Cette armoire, signe de l’aspect privatif voire presque intime de ce lieu, est vide à l’exception d’un livre d’or. Elle se présente donc comme le contenant possible, pour des durées variables, d’objets appartenant aux copropriétaires à venir et dont l’utilisation est nécessairement collective. L’armoire a également la fonction de boîte à lettres. Elle est construite en bois n’est pas positionnée dans le lieu comme une sculpture mais comme un outil faisant partie d’un dispositif plus important, s’intégrant à la façon d’un meuble dans un intérieur. L’armoire vide est l’outil qui rend, par sa présence, ce lieu accessible. D’autres éléments, partie prenante de ce processus viennent le compléter tels que l’aménagement du terrain avec les copropriétaires et l’impression d’un document qui pourra accompagner l’acquisition de la clé et donner des informations sur l’ensemble de ce travail.
Akio Suzuki
En 2007, l’artiste Akio Suzuki est invité à travailler sur la question du sentier.
Lié à un peuplement dispersé, le chemin a longtemps été considéré comme un élément fonctionnel, associé aux activités sociales et économiques. Il marque une présence, des activités de l’homme dans un environnement, établit le lien d’un hameau à un autre.
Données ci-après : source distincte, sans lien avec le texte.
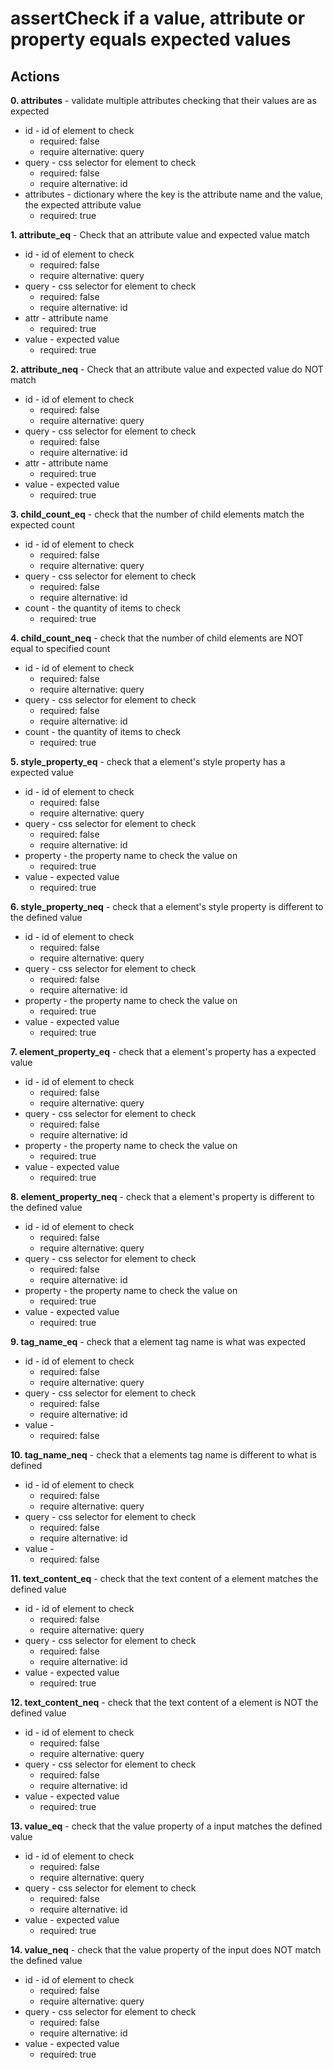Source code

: # assertCheck if a value, attribute or property equals expected values
## Actions

**0. attributes** - validate multiple attributes checking that their values are as expected
- id - id of element to check  
	- required: false  
	- require alternative: query  
- query - css selector for element to check  
	- required: false  
	- require alternative: id  
- attributes - dictionary where the key is the attribute name and the value, the expected attribute value  
	- required: true  

**1. attribute_eq** - Check that an attribute value and expected value match
- id - id of element to check  
	- required: false  
	- require alternative: query  
- query - css selector for element to check  
	- required: false  
	- require alternative: id  
- attr - attribute name  
	- required: true  
- value - expected value  
	- required: true  

**2. attribute_neq** - Check that an attribute value and expected value do NOT match
- id - id of element to check  
	- required: false  
	- require alternative: query  
- query - css selector for element to check  
	- required: false  
	- require alternative: id  
- attr - attribute name  
	- required: true  
- value - expected value  
	- required: true  

**3. child_count_eq** - check that the number of child elements match the expected count
- id - id of element to check  
	- required: false  
	- require alternative: query  
- query - css selector for element to check  
	- required: false  
	- require alternative: id  
- count - the quantity of items to check  
	- required: true  

**4. child_count_neq** - check that the number of child elements are NOT equal to specified count
- id - id of element to check  
	- required: false  
	- require alternative: query  
- query - css selector for element to check  
	- required: false  
	- require alternative: id  
- count - the quantity of items to check  
	- required: true  

**5. style_property_eq** - check that a element's style property has a expected value
- id - id of element to check  
	- required: false  
	- require alternative: query  
- query - css selector for element to check  
	- required: false  
	- require alternative: id  
- property - the property name to check the value on  
	- required: true  
- value - expected value  
	- required: true  

**6. style_property_neq** - check that a element's style property is different to the defined value
- id - id of element to check  
	- required: false  
	- require alternative: query  
- query - css selector for element to check  
	- required: false  
	- require alternative: id  
- property - the property name to check the value on  
	- required: true  
- value - expected value  
	- required: true  

**7. element_property_eq** - check that a element's property has a expected value
- id - id of element to check  
	- required: false  
	- require alternative: query  
- query - css selector for element to check  
	- required: false  
	- require alternative: id  
- property - the property name to check the value on  
	- required: true  
- value - expected value  
	- required: true  

**8. element_property_neq** - check that a element's property is different to the defined value
- id - id of element to check  
	- required: false  
	- require alternative: query  
- query - css selector for element to check  
	- required: false  
	- require alternative: id  
- property - the property name to check the value on  
	- required: true  
- value - expected value  
	- required: true  

**9. tag_name_eq** - check that a element tag name is what was expected
- id - id of element to check  
	- required: false  
	- require alternative: query  
- query - css selector for element to check  
	- required: false  
	- require alternative: id  
- value -   
	- required: false  

**10. tag_name_neq** - check that a elements tag name is different to what is defined
- id - id of element to check  
	- required: false  
	- require alternative: query  
- query - css selector for element to check  
	- required: false  
	- require alternative: id  
- value -   
	- required: false  

**11. text_content_eq** - check that the text content of a element matches the defined value
- id - id of element to check  
	- required: false  
	- require alternative: query  
- query - css selector for element to check  
	- required: false  
	- require alternative: id  
- value - expected value  
	- required: true  

**12. text_content_neq** - check that the text content of a element is NOT the defined value
- id - id of element to check  
	- required: false  
	- require alternative: query  
- query - css selector for element to check  
	- required: false  
	- require alternative: id  
- value - expected value  
	- required: true  

**13. value_eq** - check that the value property of a input matches the defined value
- id - id of element to check  
	- required: false  
	- require alternative: query  
- query - css selector for element to check  
	- required: false  
	- require alternative: id  
- value - expected value  
	- required: true  

**14. value_neq** - check that the value property of the input does NOT match the defined value
- id - id of element to check  
	- required: false  
	- require alternative: query  
- query - css selector for element to check  
	- required: false  
	- require alternative: id  
- value - expected value  
	- required: true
Mais ce qui était chemin de nécessité s’est progressivement transformé en lieu de randonnée avec en parallèle une ouverture sur le paysage.
Toutefois, si ces mutations peuvent parfois conduire à des conflits d’usage, le chemin, ou sentier, reste le lien physique entre les hameaux, passage obligé d’une vallée à une autre, chargé d’histoire et d’imaginaire.
Akio Suzuki s’est attaché à révéler ce qui a été parfois enfoui. Pendant un mois, il a marché, exploré certains des sentiers de la vallée de la Drobie, cherchant les liens qui existaient entre les hameaux avant que les routes ne soient ouvertes. Attentif aux récits des habitants rencontrés et aux résonances sonore et visuelle, il a choisi de signaler huit points de vue et d’écoute par des « oto date » qui sont des emplacements localisés au sol par une plaque en ciment sur laquelle il a moulé un dessin représentant schématiquement « l’empreinte de deux oreilles en forme de pieds ». Puis il a demandé à trois personnes, rencontrées pendant son séjour, de choisir un lieu de localisation d’un « oto date », à Beaumont (hameau de Terre Rouge), à St-Mélany (hameaux de l’Espérière et du Charnier).
Dans la relation établie avec les caractéristiques de ce paysage, Akio Suzuki a recueilli de la terre ou des minéraux sur chacun des sites choisis afin de les mélanger au ciment et en nuancer la couleur.
Deux des « oto date » invitent à s’asseoir devant un mur incurvé, « sortes de chambres d’écoute » qu’il a construites en pierres sèches, selon le savoir-faire local. Ces haltes ponctuent un itinéraire qui part du sentier des Lauzes et s’en écarte pour ouvrir sur le Tanargue. Il sera accompagné d’une carte indiquant les emplacements des « oto date ».
Les « oto date » d’Akio Suzuki sont, pour le promeneur qui en fait l’expérience, autant d’ouvertures par le regard, de percées vers l’horizon, de liens et d’échos à percevoir, surplombant la vallée de la Drobie, au nord vers le Tanargue, au sud vers la cascade du saut de la dame et le col de la croix de fer.